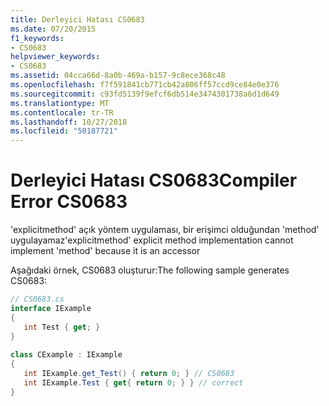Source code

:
 ```yaml
---
title: Derleyici Hatası CS0683
ms.date: 07/20/2015
f1_keywords:
- CS0683
helpviewer_keywords:
- CS0683
ms.assetid: 04cca66d-8a0b-469a-b157-9c8ece368c48
ms.openlocfilehash: f7f591841cb771cb42a806ff57ccd9ce84e0e376
ms.sourcegitcommit: c93fd5139f9efcf6db514e3474301738a6d1d649
ms.translationtype: MT
ms.contentlocale: tr-TR
ms.lasthandoff: 10/27/2018
ms.locfileid: "50187721"
---
```

# <a name="compiler-error-cs0683"></a><span data-ttu-id="88858-102">Derleyici Hatası CS0683</span><span class="sxs-lookup"><span data-stu-id="88858-102">Compiler Error CS0683</span></span>
<span data-ttu-id="88858-103">'explicitmethod' açık yöntem uygulaması, bir erişimci olduğundan 'method' uygulayamaz</span><span class="sxs-lookup"><span data-stu-id="88858-103">'explicitmethod' explicit method implementation cannot implement 'method' because it is an accessor</span></span>  
  
 <span data-ttu-id="88858-104">Aşağıdaki örnek, CS0683 oluşturur:</span><span class="sxs-lookup"><span data-stu-id="88858-104">The following sample generates CS0683:</span></span>  
  
```csharp  
// CS0683.cs  
interface IExample  
{  
   int Test { get; }  
}  
  
class CExample : IExample  
{  
   int IExample.get_Test() { return 0; } // CS0683  
   int IExample.Test { get{ return 0; } } // correct  
}  
```
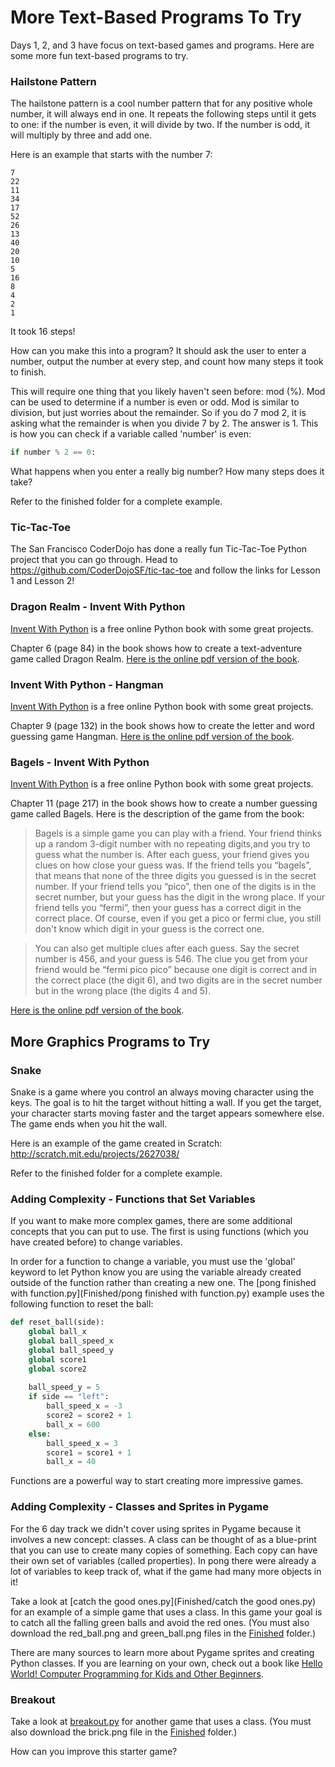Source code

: # More Text-Based Programs To Try

Days 1, 2, and 3 have focus on text-based games and programs. Here are some more fun text-based programs to try. 

### Hailstone Pattern

The hailstone pattern is a cool number pattern that for any positive whole number, it will always end in one. It repeats the following steps until it gets to one: if the number is even, it will divide by two. If the number is odd, it will multiply by three and add one.

Here is an example that starts with the number 7:

```
7
22
11
34
17
52
26
13
40
20
10
5
16
8
4
2
1
```
    
It took 16 steps!

How can you make this into a program? It should ask the user to enter a number, output the number at every step, and count how many steps it took to finish. 

This will require one thing that you likely haven't seen before: mod (%). Mod can be used to determine if a number is even or odd. Mod is similar to division, but just worries about the remainder. So if you do 7 mod 2, it is asking what the remainder is when you divide 7 by 2. The answer is 1. This is how you can check if a variable called 'number' is even:

```python
if number % 2 == 0:
```

What happens when you enter a really big number? How many steps does it take?

Refer to the finished folder for a complete example.

### Tic-Tac-Toe

The San Francisco CoderDojo has done a really fun Tic-Tac-Toe Python project that you can go through. Head to https://github.com/CoderDojoSF/tic-tac-toe and follow the links for Lesson 1 and Lesson 2!

### Dragon Realm - Invent With Python

[Invent With Python](http://inventwithpython.com/) is a free online Python book with some great projects.

Chapter 6 (page 84) in the book shows how to create a text-adventure game called Dragon Realm. [Here is the online pdf version of the book](http://inventwithpython.com/IYOCGwP_book1.pdf). 

### Invent With Python - Hangman

[Invent With Python](http://inventwithpython.com/) is a free online Python book with some great projects.

Chapter 9 (page 132) in the book shows how to create the letter and word guessing game Hangman. [Here is the online pdf version of the book](http://inventwithpython.com/IYOCGwP_book1.pdf). 


### Bagels - Invent With Python

[Invent With Python](http://inventwithpython.com/) is a free online Python book with some great projects.

Chapter 11 (page 217) in the book shows how to create a number guessing game called Bagels. Here is the description of the game from the book:

>Bagels is a simple game you can play with a friend. Your friend thinks up a random 3-digit number with no repeating digits,and you try to guess what the number is. After each guess, your friend gives you clues on how close your guess was. If the friend tells you “bagels”, that means that none of the three digits you guessed is in the secret number. If your friend tells you “pico”, then one of the digits is in the secret number, but your guess has the digit in the wrong place. If your friend tells you “fermi”, then your guess has a correct digit in the correct place. Of course, even if you get a pico or fermi clue, you still don't know which digit in your guess is the correct one.

>You can also get multiple clues after each guess. Say the secret number is 456, and your guess is 546. The clue you get from your friend would be “fermi pico pico” because one digit is correct and in the correct place (the digit 6), and two digits are in the secret number but in the wrong place (the digits 4 and 5). 

[Here is the online pdf version of the book](http://inventwithpython.com/IYOCGwP_book1.pdf). 



## More Graphics Programs to Try

### Snake

Snake is a game where you control an always moving character using the keys. The goal is to hit the target without hitting a wall. If you get the target, your character starts moving faster and the target appears somewhere else. The game ends when you hit the wall. 

Here is an example of the game created in Scratch: http://scratch.mit.edu/projects/2627038/

Refer to the finished folder for a complete example.

### Adding Complexity - Functions that Set Variables

If you want to make more complex games, there are some additional concepts that you can put to use. The first is using functions (which you have created before) to change variables. 

In order for a function to change a variable, you must use the 'global' keyword to let Python know you are using the variable already created outside of the function rather than creating a new one. The [pong finished with function.py](Finished/pong finished with function.py) example uses the following function to reset the ball:

```python
def reset_ball(side):
    global ball_x
    global ball_speed_x
    global ball_speed_y
    global score1
    global score2
    
    ball_speed_y = 5
    if side == "left":
        ball_speed_x = -3
        score2 = score2 + 1
        ball_x = 600
    else:
        ball_speed_x = 3
        score1 = score1 + 1
        ball_x = 40
```

Functions are a powerful way to start creating more impressive games. 

### Adding Complexity - Classes and Sprites in Pygame

For the 6 day track we didn't cover using sprites in Pygame because it involves a new concept: classes. A class can be thought of as a blue-print that you can use to create many copies of something. Each copy can have their own set of variables (called properties). In pong there were already a lot of variables to keep track of, what if the game had many more objects in it!

Take a look at [catch the good ones.py](Finished/catch the good ones.py) for an example of a simple game that uses a class. In this game your goal is to catch all the falling green balls and avoid the red ones. (You must also download the red_ball.png and green_ball.png files in the [Finished](Finished/) folder.)

There are many sources to learn more about Pygame sprites and creating Python classes. If you are learning on your own, check out a book like [Hello World! Computer Programming for Kids and Other Beginners](http://www.amazon.com/Hello-World-Computer-Programming-Beginners/dp/1933988495).

### Breakout

Take a look at [breakout.py](Finished/breakout.py) for another game that uses a class. (You must also download the brick.png file in the [Finished](Finished/) folder.)

How can you improve this starter game?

-------

- Required work -
Copy each line above holding "Hatası".

- Exercise response -
title: Derleyici Hatası CS0683
# <a name="compiler-error-cs0683"></a><span data-ttu-id="88858-102">Derleyici Hatası CS0683</span><span class="sxs-lookup"><span data-stu-id="88858-102">Compiler Error CS0683</span></span>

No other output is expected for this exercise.